“Containerisation”, my manager said unequivocally when I asked him about the single most thing that revolutionized the Software development industry. He argued that without containerisation, the rapid scaling and global deployment of today's software would have been a far more formidable challenge. It's remarkable to note that nearly all the software in use today leverages containerisation in various capacities, underscoring its indispensable role in powering the modern software ecosystem!
For those of you who don’t know, here is a definition from AWS’s website ~
*“Containerisation is a software deployment process that bundles an application’s code with all the files and libraries it needs to run on any infrastructure. Traditionally, to run any application on your computer, you had to install the version that matched your machine’s operating system.”*
Images serve as the building blocks for containers, akin to blueprints guiding their creation. Therefore, maintaining lightweight and streamlined container images accelerates the deployment process and facilitates the distribution of these images. By optimizing your Docker images, not only can you expedite the overall development cycle, but you also bolster the security measures in place, ensuring a more robust and efficient software environment.
In this article, we will explore various methods to create efficient Docker images, ultimately enhancing the efficiency of your application.

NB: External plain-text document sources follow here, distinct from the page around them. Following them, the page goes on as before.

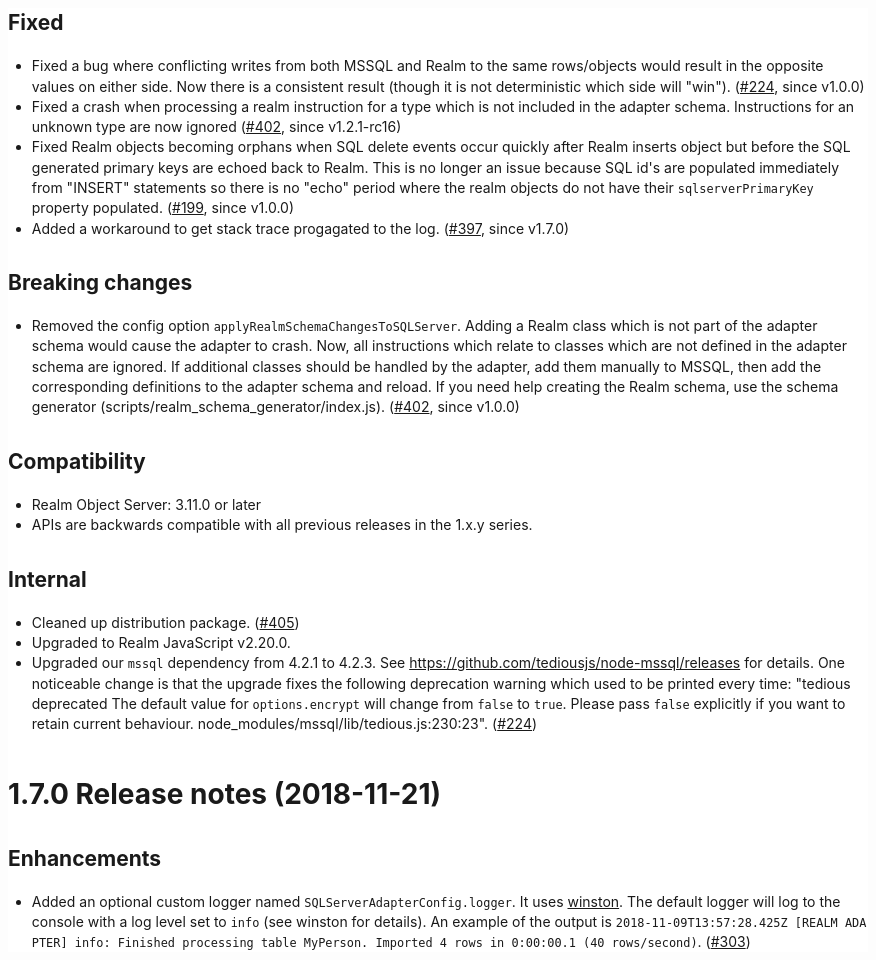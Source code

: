 ## Fixed
* Fixed a bug where conflicting writes from both MSSQL and Realm to the same rows/objects would result in the opposite values on either side. Now there is a consistent result (though it is not deterministic which side will "win"). ([#224](https://github.com/realm/data-adapters/issues/224), since v1.0.0)
* Fixed a crash when processing a realm instruction for a type which is not included in the adapter schema. Instructions for an unknown type are now ignored ([#402](https://github.com/realm/data-adapters/issues/402), since v1.2.1-rc16)
* Fixed Realm objects becoming orphans when SQL delete events occur quickly after Realm inserts object but before the SQL generated primary keys are echoed back to Realm. This is no longer an issue because SQL id's are populated immediately from "INSERT" statements so there is no "echo" period where the realm objects do not have their `sqlserverPrimaryKey` property populated. ([#199](https://github.com/realm/data-adapters/issues/199), since v1.0.0)
* Added a workaround to get stack trace progagated to the log. ([#397](https://github.com/realm/data-adapters/issues/397), since v1.7.0)

## Breaking changes
* Removed the config option `applyRealmSchemaChangesToSQLServer`. Adding a Realm class which is not part of the adapter schema would cause the adapter to crash. Now, all instructions which relate to classes which are not defined in the adapter schema are ignored. If additional classes should be handled by the adapter, add them manually to MSSQL, then add the corresponding definitions to the adapter schema and reload. If you need help creating the Realm schema, use the schema generator (scripts/realm_schema_generator/index.js). ([#402](https://github.com/realm/data-adapters/issues/402), since v1.0.0)

## Compatibility
* Realm Object Server: 3.11.0 or later
* APIs are backwards compatible with all previous releases in the 1.x.y series.

## Internal
* Cleaned up distribution package. ([#405](https://github.com/realm/data-adapters/pull/405))
* Upgraded to Realm JavaScript v2.20.0.
* Upgraded our `mssql` dependency from 4.2.1 to 4.2.3. See https://github.com/tediousjs/node-mssql/releases for details. One noticeable change is that the upgrade fixes the following deprecation warning which used to be printed every time: "tedious deprecated The default value for `options.encrypt` will change from `false` to `true`. Please pass `false` explicitly if you want to retain current behaviour. node_modules/mssql/lib/tedious.js:230:23". ([#224](https://github.com/realm/data-adapters/issues/224))


1.7.0 Release notes (2018-11-21)
================================

## Enhancements
* Added an optional custom logger named `SQLServerAdapterConfig.logger`. It uses [winston](https://github.com/winstonjs/winston). The default logger will log to the console with a log level set to `info` (see winston for details). An example of the output is `2018-11-09T13:57:28.425Z [REALM ADAPTER] info: Finished processing table MyPerson. Imported 4 rows in 0:00:00.1 (40 rows/second)`. ([#303](https://github.com/realm/data-adapters/issues/303))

It is a common mistake to treat container like Virtual Machines (VMs) and packaging more than one application inside a single container. While increasing the size of your container, this practice has other downsides too.

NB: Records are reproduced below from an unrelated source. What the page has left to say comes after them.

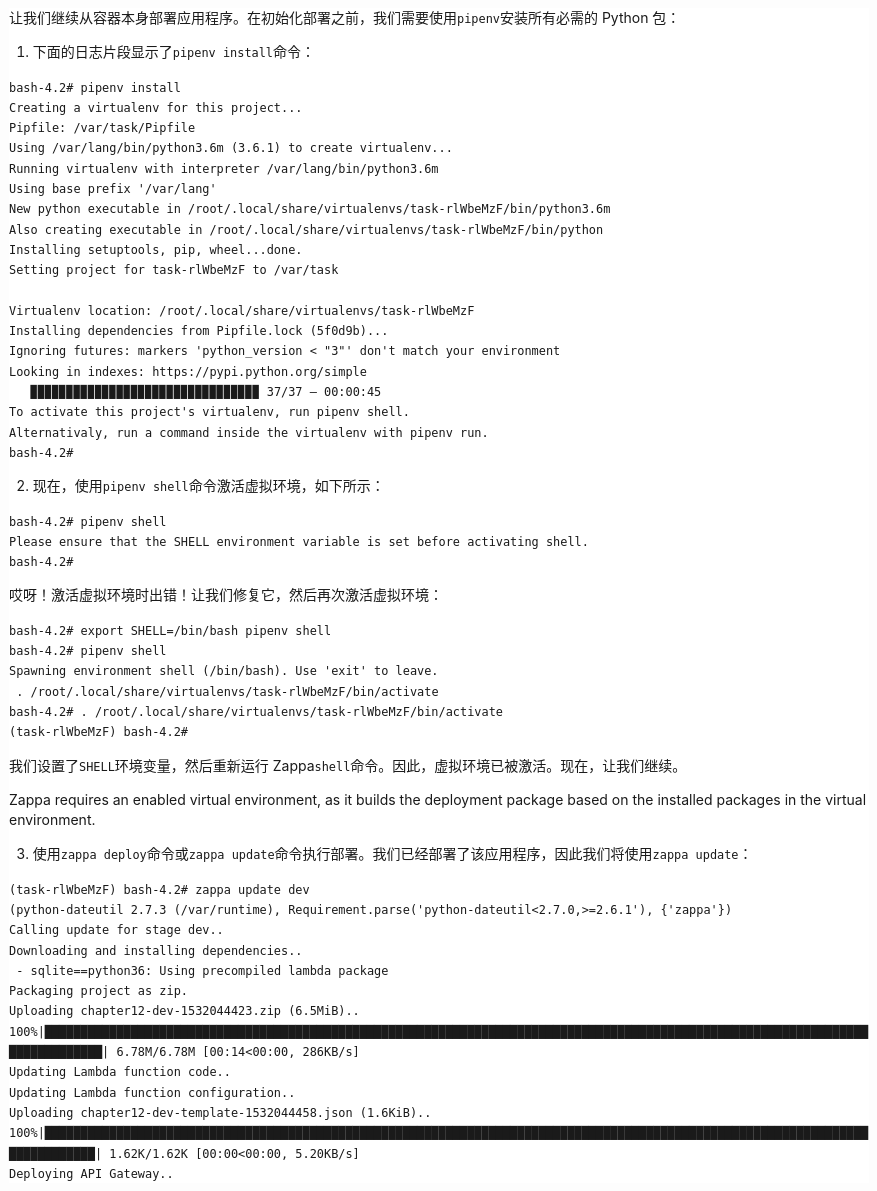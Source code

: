 让我们继续从容器本身部署应用程序。在初始化部署之前，我们需要使用`pipenv`安装所有必需的 Python 包：

1.  下面的日志片段显示了`pipenv install`命令：

```
bash-4.2# pipenv install
Creating a virtualenv for this project...
Pipfile: /var/task/Pipfile
Using /var/lang/bin/python3.6m (3.6.1) to create virtualenv...
Running virtualenv with interpreter /var/lang/bin/python3.6m
Using base prefix '/var/lang'
New python executable in /root/.local/share/virtualenvs/task-rlWbeMzF/bin/python3.6m
Also creating executable in /root/.local/share/virtualenvs/task-rlWbeMzF/bin/python
Installing setuptools, pip, wheel...done.
Setting project for task-rlWbeMzF to /var/task

Virtualenv location: /root/.local/share/virtualenvs/task-rlWbeMzF
Installing dependencies from Pipfile.lock (5f0d9b)...
Ignoring futures: markers 'python_version < "3"' don't match your environment
Looking in indexes: https://pypi.python.org/simple
   ▉▉▉▉▉▉▉▉▉▉▉▉▉▉▉▉▉▉▉▉▉▉▉▉▉▉▉▉▉▉▉▉ 37/37 — 00:00:45
To activate this project's virtualenv, run pipenv shell.
Alternativaly, run a command inside the virtualenv with pipenv run.
bash-4.2# 
```

2.  现在，使用`pipenv shell`命令激活虚拟环境，如下所示：

```
bash-4.2# pipenv shell
Please ensure that the SHELL environment variable is set before activating shell.
bash-4.2# 
```

哎呀！激活虚拟环境时出错！让我们修复它，然后再次激活虚拟环境：

```
bash-4.2# export SHELL=/bin/bash pipenv shell
bash-4.2# pipenv shell
Spawning environment shell (/bin/bash). Use 'exit' to leave.
 . /root/.local/share/virtualenvs/task-rlWbeMzF/bin/activate
bash-4.2# . /root/.local/share/virtualenvs/task-rlWbeMzF/bin/activate
(task-rlWbeMzF) bash-4.2# 
```

我们设置了`SHELL`环境变量，然后重新运行 Zappa`shell`命令。因此，虚拟环境已被激活。现在，让我们继续。

Zappa requires an enabled virtual environment, as it builds the deployment package based on the installed packages in the virtual environment.

3.  使用`zappa deploy`命令或`zappa update`命令执行部署。我们已经部署了该应用程序，因此我们将使用`zappa update`：

```
(task-rlWbeMzF) bash-4.2# zappa update dev
(python-dateutil 2.7.3 (/var/runtime), Requirement.parse('python-dateutil<2.7.0,>=2.6.1'), {'zappa'})
Calling update for stage dev..
Downloading and installing dependencies..
 - sqlite==python36: Using precompiled lambda package
Packaging project as zip.
Uploading chapter12-dev-1532044423.zip (6.5MiB)..
100%|████████████████████████████████████████████████████████████████████████████████████████████████████████████████████████████████| 6.78M/6.78M [00:14<00:00, 286KB/s]
Updating Lambda function code..
Updating Lambda function configuration..
Uploading chapter12-dev-template-1532044458.json (1.6KiB)..
100%|███████████████████████████████████████████████████████████████████████████████████████████████████████████████████████████████| 1.62K/1.62K [00:00<00:00, 5.20KB/s]
Deploying API Gateway..
```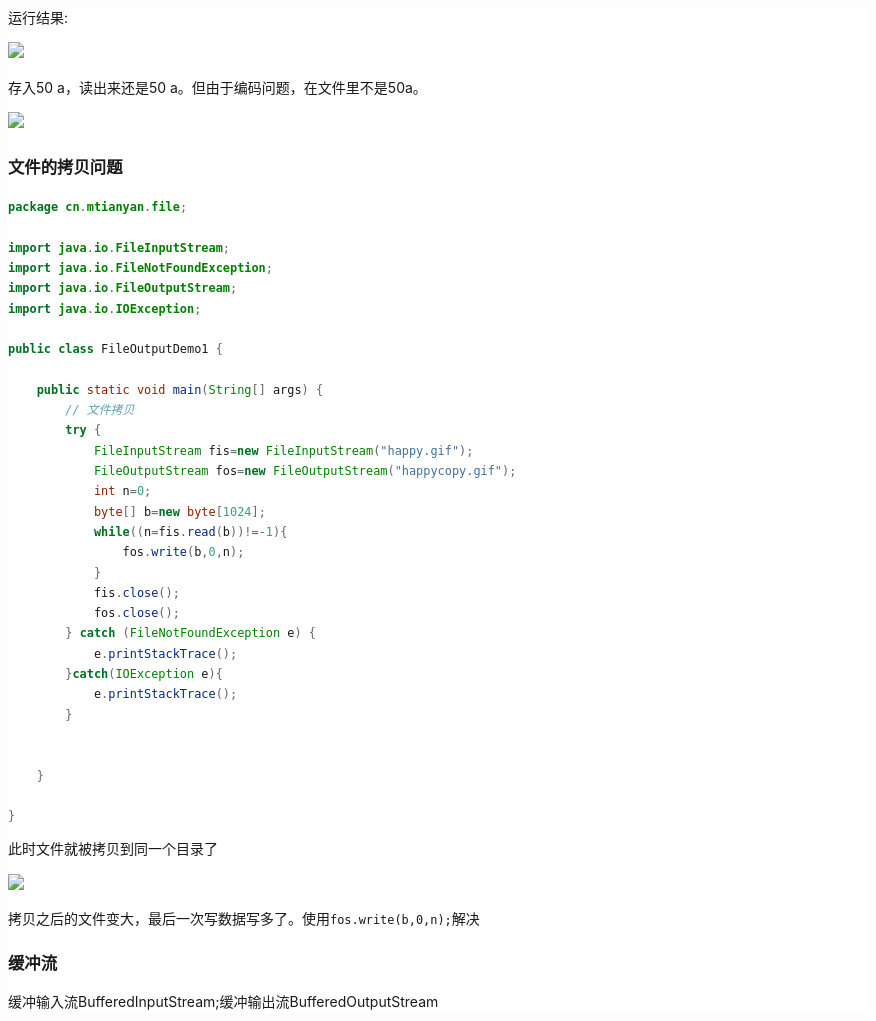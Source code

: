 运行结果:

![](http://myphoto.mtianyan.cn/20180808182805_ybsTL0_Screenshot.jpeg)

存入50 a，读出来还是50 a。但由于编码问题，在文件里不是50a。

![](http://myphoto.mtianyan.cn/20180808182900_tT1sCW_Screenshot.jpeg)

### 文件的拷贝问题

```java
package cn.mtianyan.file;

import java.io.FileInputStream;
import java.io.FileNotFoundException;
import java.io.FileOutputStream;
import java.io.IOException;

public class FileOutputDemo1 {

	public static void main(String[] args) {
		// 文件拷贝
		try {
			FileInputStream fis=new FileInputStream("happy.gif");
			FileOutputStream fos=new FileOutputStream("happycopy.gif");
			int n=0;
			byte[] b=new byte[1024];
			while((n=fis.read(b))!=-1){
				fos.write(b,0,n);
			}
			fis.close();
			fos.close();
		} catch (FileNotFoundException e) {
			e.printStackTrace();
		}catch(IOException e){
			e.printStackTrace();
		}
		

	}

}
```

此时文件就被拷贝到同一个目录了

![](http://myphoto.mtianyan.cn/20180808183320_ahAQYG_Screenshot.jpeg)

拷贝之后的文件变大，最后一次写数据写多了。使用`fos.write(b,0,n);`解决

### 缓冲流

缓冲输入流BufferedInputStream;缓冲输出流BufferedOutputStream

A container is anticipated to have a lifespan that is closely related to the application it is running. The container should start when the app starts, and cease when the app finishes. Container orchestration solutions such as Docker and Kubernetes rely significantly on this attribute of containers. If a container is running many apps, the orchestration tools will be unable to identify and restart your application!
Images are composed of layers, and each instruction in your Dockerfile adds a new layer. Containerisation technologies, such as Docker, will attempt to reuse layers from prior builds wherever feasible in order to cut build time. Cache for a layer may only be used if none of the underlying layers have changed since prior builds.
To enhance the speed of image building, it's beneficial to position instructions that may frequently change below in your Dockerfile. This approach enables Docker to leverage its caching system more effectively. For instance, since source code often undergoes frequent changes, it's advisable to copy it to the image towards the end of the process.
While it does not make your images lighter, it makes the build process run fast!
Frequently, container images include unnecessary tools, leading to image bloat and potential security vulnerabilities. For example, tools like netcat
can be exploited by hackers to carry out malicious activities within your container if they gain unauthorised access.
Strictly maintaining the set of tools and libraries that get shipped with your container image can significantly help in reducing security threats and would also result in slimmer images. Smaller images download faster, meaning container start faster.
The image that we reference in the FROM instruction is called the base image. Base image greatly dictates the size of the final image created. We should try to use the smallest base image possible to reduce the final size of our image.
Try to use alpine images wherever possible since they are smaller in size and often contain enough tools to support development activity.
Even when a small image does not contain all the tools that you require, using it may still be a better option. Installing packages that you require on top of the lighter base image may still provide saving over using the heavier image.
While copying source code, many of the unwanted files and folder might also get copied over. This increases the size of your image and ultimately leads to bloating. Try to minimise the amount of files copied and try to keep them to a minimum.
The significance of optimizing container images and establishing best practices is often overlooked in our industry. However, the substantial benefits that arise from adhering to these practices cannot be overstated. As developers, it's essential to consistently prioritize the creation of slim and fast container images.
With that we reach the end of this article. Hope you enjoyed reading it!